Japan: BoJ holds monetary policy; cuts inflation forecasts
October 31, 2018
At its 30–31 October meeting, Bank of Japan (BoJ) board members voted seven-to-two to keep its monetary policy unchanged, as expected by market analysts. The BoJ maintained the short-term policy rate applied to current account balances held by financial institutions at the Bank at minus 0.10%. 10-year Japanese government bond (JGB) yields were capped at around 0%, albeit with some elasticity which will allow the yields to move upwards and downwards to some extent. Moreover, the Bank will continue to purchase JGBs at a pace of about JPY 80 trillion (USD 704 billion) per year in a flexible manner. Regarding asset purchases other than JGB, the board unanimously decided to purchase exchange-traded funds (ETFs) and Japanese real estate investment trusts (J-REITS) at an annual pace of about JPY 6 trillion and JPY 90 billion yen, respectively. Similarly, the Bank’s purchases of commercial paper and corporate bonds were kept unchanged at about JPY 2.2 trillion yen and JPY 3.2 trillion yen per year.

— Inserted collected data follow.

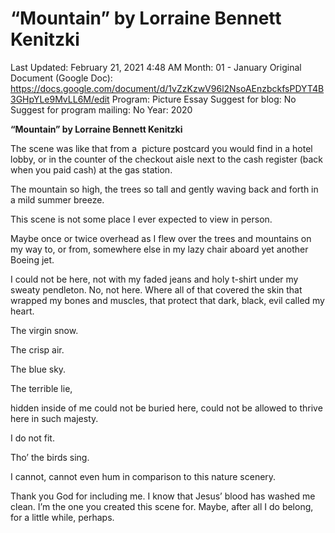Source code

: # “Mountain” by Lorraine Bennett Kenitzki

Last Updated: February 21, 2021 4:48 AM
Month: 01 - January
Original Document (Google Doc): https://docs.google.com/document/d/1vZzKzwV96l2NsoAEnzbckfsPDYT4B3GHpYLe9MvLL6M/edit
Program: Picture Essay
Suggest for blog: No
Suggest for program mailing: No
Year: 2020

**“Mountain” by Lorraine Bennett Kenitzki**

The scene was like that from a  picture postcard you would find in a hotel lobby, or in the counter of the checkout aisle next to the cash register (back when you paid cash) at the gas station.

The mountain so high, the trees so tall and gently waving back and forth in a mild summer breeze.

This scene is not some place I ever expected to view in person.

Maybe once or twice overhead as I flew over the trees and mountains on my way to, or from, somewhere else in my lazy chair aboard yet another Boeing jet.

I could not be here, not with my faded jeans and holy t-shirt under my sweaty pendleton. No, not here. Where all of that covered the skin that wrapped my bones and muscles, that protect that dark, black, evil called my heart.

The virgin snow.

The crisp air.

The blue sky.

The terrible lie,

hidden inside of me could not be buried here, could not be allowed to thrive here in such majesty.

I do not fit.

Tho’ the birds sing.

I cannot, cannot even hum in comparison to this nature scenery.

Thank you God for including me. I know that Jesus’ blood has washed me clean. I’m the one you created this scene for. Maybe, after all I do belong, for a little while, perhaps.
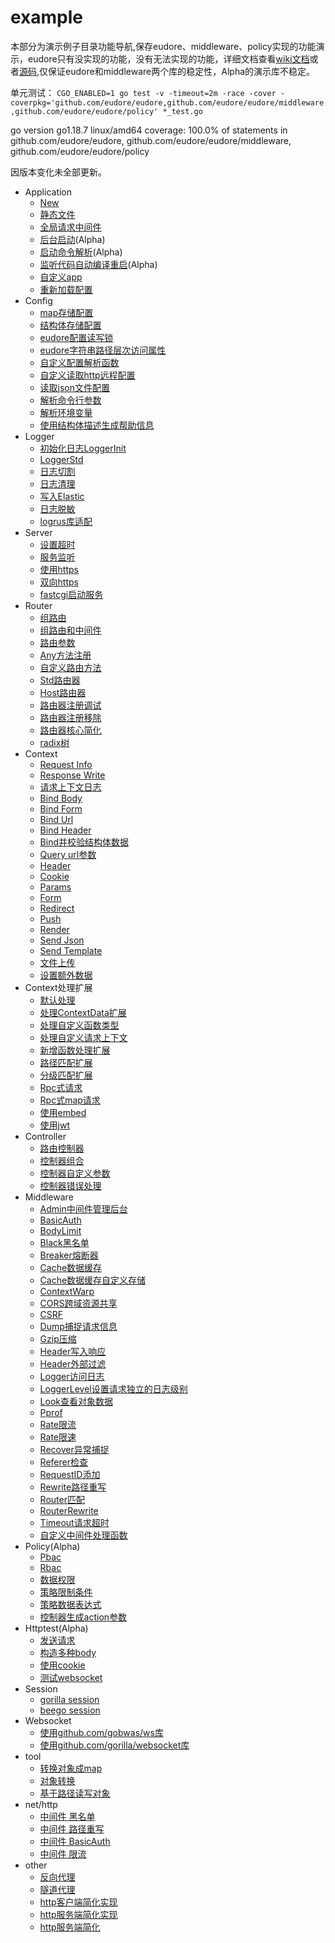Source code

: # example

本部分为演示例子目录功能导航,保存eudore、middleware、policy实现的功能演示，eudore只有没实现的功能，没有无法实现的功能，详细文档查看[wiki文档](https://github.com/eudore/eudore/wiki)或者[源码](https://github.com/eudore/eudore),仅保证eudore和middleware两个库的稳定性，Alpha的演示库不稳定。

单元测试： `CGO_ENABLED=1 go test -v -timeout=2m -race -cover -coverpkg='github.com/eudore/eudore,github.com/eudore/eudore/middleware,github.com/eudore/eudore/policy' *_test.go
`

go version go1.18.7 linux/amd64 coverage: 100.0% of statements in github.com/eudore/eudore, github.com/eudore/eudore/middleware, github.com/eudore/eudore/policy

因版本变化未全部更新。

- Application
	- [New](appNew.go)
	- [静态文件](appStatic.go)
	- [全局请求中间件](appMiddleware.go)
	- [后台启动](appDaemon.go)(Alpha)
	- [启动命令解析](appCommand.go)(Alpha)
	- [监听代码自动编译重启](appNotify.go)(Alpha)
	- [自定义app](appExtend.go)
	- [重新加载配置](appReload.go)
- Config
	- [map存储配置](configMap.go)
	- [结构体存储配置](configEudore.go)
	- [eudore配置读写锁](configEudoreLocker.go)
	- [eudore字符串路径层次访问属性](configEudorePath.go)
	- [自定义配置解析函数](configOption.go)
	- [自定义读取http远程配置](configReadHttp.go)
	- [读取json文件配置](configReadFile.go)
	- [解析命令行参数](configArgs.go)
	- [解析环境变量](configEnvs.go)
	- [使用结构体描述生成帮助信息](configEudoreHelp.go)
- Logger
	- [初始化日志LoggerInit](loggerInit.go)
	- [LoggerStd](loggerStd.go)
	- [日志切割](loggerStdRotate.go)
	- [日志清理](loggerStdClean.go)
	- [写入Elastic](loggerElastic.go)
	- [日志脱敏](loggerSensitive.go)
	- [logrus库适配](loggerLogrus.go)
- Server
	- [设置超时](serverStd.go)
	- [服务监听](serverListen.go)
	- [使用https](serverHttps.go)
	- [双向https](serverMutualTLS.go)
	- [fastcgi启动服务](serverFcgi.go)
- Router
	- [组路由](routerGroup.go)
	- [组路由和中间件](routerMiddleware.go)
	- [路由参数](routerParams.go)
	- [Any方法注册](routerAny.go)
	- [自定义路由方法](routerMethod.go)
	- [Std路由器](routerStd.go)
	- [Host路由器](routerHost.go)
	- [路由器注册调试](routerDebug.go)
	- [路由器注册移除](routerDelete.go)
	- [路由器核心简化](routerCore.go)
	- [radix树](routerRadix.go)
- Context
	- [Request Info](contextRequestInfo.go)
	- [Response Write](contextResponsWrite.go)
	- [请求上下文日志](contextLogger.go)
	- [Bind Body](contextBindBody.go)
	- [Bind Form](contextBindForm.go)
	- [Bind Url](contextBindUrl.go)
	- [Bind Header](contextBindHeader.go)
	- [Bind并校验结构体数据](contextBindValid.go)
	- [Query url参数](contextQuerys.go)
	- [Header](contextHeader.go)
	- [Cookie](contextCookie.go)
	- [Params](contextParams.go)
	- [Form](contextForm.go)
	- [Redirect](contextRedirect.go)
	- [Push](contextPush.go)
	- [Render](contextRender.go)
	- [Send Json](contextRenderJson.go)
	- [Send Template](contextRenderTemplate.go)
	- [文件上传](contextUpload.go)
	- [设置额外数据](contextValue.go)
- Context处理扩展
	- [默认处理](handlerDefault.go)
	- [处理ContextData扩展](handlerContextData.go)
	- [处理自定义函数类型](handlerFunc.go)
	- [处理自定义请求上下文](handlerMyContext.go)
	- [新增函数处理扩展](handlerAddExtend.go)
	- [路径匹配扩展](handlerTree.go)
	- [分级匹配扩展](handlerWarp.go)
	- [Rpc式请求](handlerRpc.go)
	- [Rpc式map请求](handlerRpcMap.go)
	- [使用embed](handlerEmbed.go)
	- [使用jwt](handlerJwt.go)
- Controller
	- [路由控制器](controllerAutoRoute.go)
	- [控制器组合](controllerCompose.go)
	- [控制器自定义参数](controllerParams.go)
	- [控制器错误处理](controllerError.go)
- Middleware
	- [Admin中间件管理后台](middlewareAdmin.go)
	- [BasicAuth](middlewareBasicAuth.go)
	- [BodyLimit](middlewareBodyLimit.go)
	- [Black黑名单](middlewareBlack.go)
	- [Breaker熔断器](middlewareBreaker.go)
	- [Cache数据缓存](middlewareCache.go)
	- [Cache数据缓存自定义存储](middlewareCacheStore.go)
	- [ContextWarp](middlewareContextWarp.go)
	- [CORS跨域资源共享](middlewareCors.go)
	- [CSRF](middlewareCsrf.go)
	- [Dump捕捉请求信息](middlewareCsrf.go)
	- [Gzip压缩](middlewareGzip.go)
	- [Header写入响应](middlewareHeader.go)
	- [Header外部过滤](middlewareHeaderFilte.go)
	- [Logger访问日志](middlewareLogger.go)
	- [LoggerLevel设置请求独立的日志级别](middlewareLoggerLevel.go)
	- [Look查看对象数据](middlewareLook.go)
	- [Pprof](middlewarePprof.go)
	- [Rate限流](middlewareRateRequest.go)
	- [Rate限速](middlewareRateSpeed.go)
	- [Recover异常捕捉](middlewareRecover.go)
	- [Referer检查](middlewareReferer.go)
	- [RequestID添加](middlewareRequestID.go)
	- [Rewrite路径重写](middlewareRewrite.go)
	- [Router匹配](middlewareRouter.go)
	- [RouterRewrite](middlewareRouterRewrite.go)
	- [Timeout请求超时](middlewareTimeout.go)
	- [自定义中间件处理函数](middlewareHandle.go)
- Policy(Alpha)
	- [Pbac](policyPbac.go)
	- [Rbac](policyRbac.go)
	- [数据权限](policyData.go)
	- [策略限制条件](policyCondition.go)
	- [策略数据表达式](policyExpression.go)
	- [控制器生成action参数](policyControllerAction.go)
 - Httptest(Alpha)
	- [发送请求](httptestRequest.go)
	- [构造多种body](httptestBody.go)
	- [使用cookie](httptestCookies.go)
	- [测试websocket](httptestWebsocket.go)
- Session
	- [gorilla session](sessionGorilla.go)
	- [beego session](sessionBeego.go)
- Websocket
	- [使用github.com/gobwas/ws库](websocketGobwas.go)
	- [使用github.com/gorilla/websocket库](websocketGorilla.go)
- tool
	- [转换对象成map](toolConvertMap.go)
	- [对象转换](toolConvertTo.go)
	- [基于路径读写对象](toolGetSet.go)
- net/http
	- [中间件 黑名单](nethttpBlack.go)
	- [中间件 路径重写](nethttpRewrite.go)
	- [中间件 BasicAuth](nethttpBasicAuth.go)
	- [中间件 限流](nethttpRateRequest.go)
- other
	- [反向代理](otherProxy.go)
	- [隧道代理](otherTunnel.go)
	- [http客户端简化实现](otherHttpClient.go)
	- [http服务端简化实现](otherHttpServer.go)
	- [http服务端简化](otherHttpServer2.go)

The Bank noted the economy will continue to expand above potential in fiscal year 2018, which ends in March 2019. Looking forward, however, growth will be hit by weaker business fixed investment due to cyclical adjustments and the impact of a planned sales tax hike in October 2019. Against this backdrop, the median GDP growth forecast from the policy board members was kept unchanged at 0.8% for both FY 2019 and FY 2020.

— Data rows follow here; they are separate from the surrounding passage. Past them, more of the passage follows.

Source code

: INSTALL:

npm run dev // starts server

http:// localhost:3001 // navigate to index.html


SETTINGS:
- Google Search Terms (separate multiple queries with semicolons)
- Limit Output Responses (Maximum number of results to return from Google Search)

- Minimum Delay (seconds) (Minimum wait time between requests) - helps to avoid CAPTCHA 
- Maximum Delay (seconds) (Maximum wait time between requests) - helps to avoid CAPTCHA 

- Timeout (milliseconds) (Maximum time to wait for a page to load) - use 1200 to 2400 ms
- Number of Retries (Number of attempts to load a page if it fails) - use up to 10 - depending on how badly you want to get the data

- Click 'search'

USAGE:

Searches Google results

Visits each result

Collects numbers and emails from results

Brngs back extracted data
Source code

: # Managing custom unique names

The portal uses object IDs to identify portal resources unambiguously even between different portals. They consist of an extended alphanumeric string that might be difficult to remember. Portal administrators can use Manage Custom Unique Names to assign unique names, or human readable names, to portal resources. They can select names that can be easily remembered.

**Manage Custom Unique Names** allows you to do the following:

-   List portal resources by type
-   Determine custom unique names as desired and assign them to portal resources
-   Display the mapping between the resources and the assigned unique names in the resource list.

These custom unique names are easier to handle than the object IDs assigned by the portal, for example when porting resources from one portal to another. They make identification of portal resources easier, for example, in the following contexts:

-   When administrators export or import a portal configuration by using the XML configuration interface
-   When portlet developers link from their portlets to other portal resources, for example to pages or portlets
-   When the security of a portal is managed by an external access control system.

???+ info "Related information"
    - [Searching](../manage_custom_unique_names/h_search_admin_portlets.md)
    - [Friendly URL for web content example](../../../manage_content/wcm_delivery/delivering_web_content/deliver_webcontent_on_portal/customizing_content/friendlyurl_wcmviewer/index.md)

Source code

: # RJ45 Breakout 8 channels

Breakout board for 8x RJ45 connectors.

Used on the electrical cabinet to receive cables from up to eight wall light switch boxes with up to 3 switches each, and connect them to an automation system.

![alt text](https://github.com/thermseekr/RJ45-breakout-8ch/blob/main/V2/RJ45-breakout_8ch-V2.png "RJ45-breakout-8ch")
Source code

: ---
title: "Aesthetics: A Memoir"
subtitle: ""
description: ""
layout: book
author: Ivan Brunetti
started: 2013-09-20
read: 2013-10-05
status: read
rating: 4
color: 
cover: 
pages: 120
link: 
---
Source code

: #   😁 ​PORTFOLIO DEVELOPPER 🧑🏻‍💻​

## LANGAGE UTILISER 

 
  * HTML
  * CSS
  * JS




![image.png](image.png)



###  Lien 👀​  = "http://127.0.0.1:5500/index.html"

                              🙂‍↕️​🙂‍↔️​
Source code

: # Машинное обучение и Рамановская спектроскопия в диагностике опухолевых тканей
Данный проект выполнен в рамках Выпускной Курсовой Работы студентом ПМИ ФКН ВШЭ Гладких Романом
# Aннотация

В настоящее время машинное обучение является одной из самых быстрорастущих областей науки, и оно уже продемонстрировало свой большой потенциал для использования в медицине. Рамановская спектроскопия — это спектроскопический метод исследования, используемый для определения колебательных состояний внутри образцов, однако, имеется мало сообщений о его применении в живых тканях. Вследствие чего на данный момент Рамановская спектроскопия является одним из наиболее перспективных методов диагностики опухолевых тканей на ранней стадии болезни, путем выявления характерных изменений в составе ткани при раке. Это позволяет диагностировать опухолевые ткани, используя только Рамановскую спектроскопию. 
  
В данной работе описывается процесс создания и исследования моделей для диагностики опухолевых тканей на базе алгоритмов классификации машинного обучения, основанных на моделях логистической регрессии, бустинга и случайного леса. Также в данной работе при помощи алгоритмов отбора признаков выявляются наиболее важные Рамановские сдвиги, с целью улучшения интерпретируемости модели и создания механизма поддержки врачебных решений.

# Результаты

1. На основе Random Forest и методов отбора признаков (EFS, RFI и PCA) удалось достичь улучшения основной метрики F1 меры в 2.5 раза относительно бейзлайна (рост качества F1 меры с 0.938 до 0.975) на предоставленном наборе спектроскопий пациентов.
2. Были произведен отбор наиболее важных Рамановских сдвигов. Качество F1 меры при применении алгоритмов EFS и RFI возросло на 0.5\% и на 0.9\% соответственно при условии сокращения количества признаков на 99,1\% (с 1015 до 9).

Regarding price developments, the Bank stated that inflation has been relatively weak despite above potential economic growth and the tightening labor market. Limited wage growth and subdued productivity gains are the main factors behind the sluggishness in price increases. Therefore, inflation expectations for the mid- and long-term have diminished compared to previous estimates. Taking into account the effects of the consumption tax increase, the Bank lowered its inflation forecasts to 1.9% for FY 2019 (July forecast: 2.0%) and 2.0% for FY 2020 (July forecast: 2.1%).
The Bank noted that it will continue with its stimulus program (officially known as the “quantitative and qualitative monetary easing with yield curve control” framework) in order to achieve the Bank’s inflation target in a stable manner for an extended period of time. That said, Governor Haruhiko Kuroda stated on 5 November that the country was “no longer in a situation where decisively implementing a large-scale policy to overcome deflation was judged as the most appropriate policy to conduct”. With this comment, Kuroda signaled that additional monetary stimulus is no longer in the pipeline and that the next move, whenever it happens, will likely be on the tightening side.
The Bank’s next monetary policy meeting is scheduled for 19–20 December.